Глубоко анализируя живописные достижения этого холста, где произошел синтез света и цвета, столь же авторитетно разбирая примененные здесь приемы, которые станут постоянными у Вермеера, — лаконизм, строгий отбор деталей, чудесная ненаселенность живописного пространства, дающая простор чистой игре красок и светотени, — Ротенберг присоединяется к хору голосов, приписывающих Вермееру имперсональность, внеэмоциональность, доведенную до полного бесстрастия. Художник и его модель одинаково нейтральны к происходящему. Художник решает свои чисто живописные задачи, а девушка как живое существо его ничуть не интересует, он и не пытается постичь ее индивидуальность. Да и постигать нечего, ибо он изображает не чтение письма живым, чувствующим человеком, а модель, манекен, которому сунули в руки клочок бумажки. «С чего вы взяли, что это любовное письмо?» — иронизирует исследователь.
А какое же еще письмо могла получить юная, очаровательная девушка, поспешившая к распахнутому окну, чтобы лучше видеть торопливые или неразборчивые от волнения строки? С таким глубоким и задумчивым выражением не читают счета от прачки или булочника, ни цидульки от подруги, ни материнской эпистолы; тут можно не спешить, найти хорошо освещенное место, удобно сесть и спокойно прочесть.
Вермеер поймал этот чудный момент молодости-влюбленности, ожидания-надежды и воплотил в прелестном образе миловидной, серьезной девушки, в чьей опрятной сдержанности, подтянутости таится байроновское: «Ты любви не считаешь забавой…»
Какое там бесстрастие, какая имперсональность! Живое, упругое биение жизни, неясная тайна человеческого бытия, прикосновение к чужому сердцу — вот чем волнует эта картина, а дивная живопись возносит земное в божественный чин.
Строгий исследователь делает одно-единственное исключение из внеиндивидуальной живописи Вермеера; «Служанка, наливающая молоко». Здесь «в противовес внутренней безличности героини „Девушки с письмом“ создан подлинно характерный образ, переходящий в тип». Это правда в отношении служанки, но девушка с письмом тоже тип, пользуясь терминологией Ротенберга, только совсем другой — из привилегированной социальной среды, способной чувствовать ничуть не меньше, чем «простой народ». Но мой соотечественник накидывается со своими восторгами на служанку, потому что она человек труда, в ее грузноватой фигуре есть ощущение крестьянской силы, здоровья, почвенных начал.

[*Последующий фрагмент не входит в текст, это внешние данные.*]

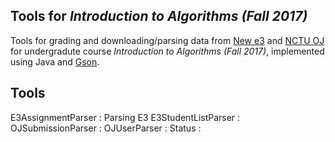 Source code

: ## Tools for *Introduction to Algorithms (Fall 2017)*
Tools for grading and downloading/parsing data from [New e3](https://e3new.nctu.edu.tw/) and [NCTU OJ](https://oj.nctu.edu.tw/) for undergradute course *Introduction to Algorithms (Fall 2017)*, implemented using Java and [Gson](https://github.com/google/gson).

## Tools
E3AssignmentParser : Parsing E3
E3StudentListParser : 
OJSubmissionParser : 
OJUserParser : 
Status :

Преклонение перед трудом, его облагораживающим влиянием необычайно характерно для представителя самой бездельной, ленивой страны на свете, но на словах безмерно чтящей потную работу. Звание Героя у нас присваивают людям, которые кое-как делают самую обычную работу: убыточно растят хлеб, шоферят, слесарничают, ткут, торгуют, рубают уголь. Всякое рукомесло заслуживает уважения, но зачем окружать его ореолом мистического восхищения? Но искусствовед Ротенберг так раскочегарился в связи со «Служанкой, наливающей молоко», что, будь его воля, он дал бы ей звание Героя Социалистического Труда. А заодно и запечатлевшему ее трудовой подвиг — шутка ли — налить молоко! — художнику.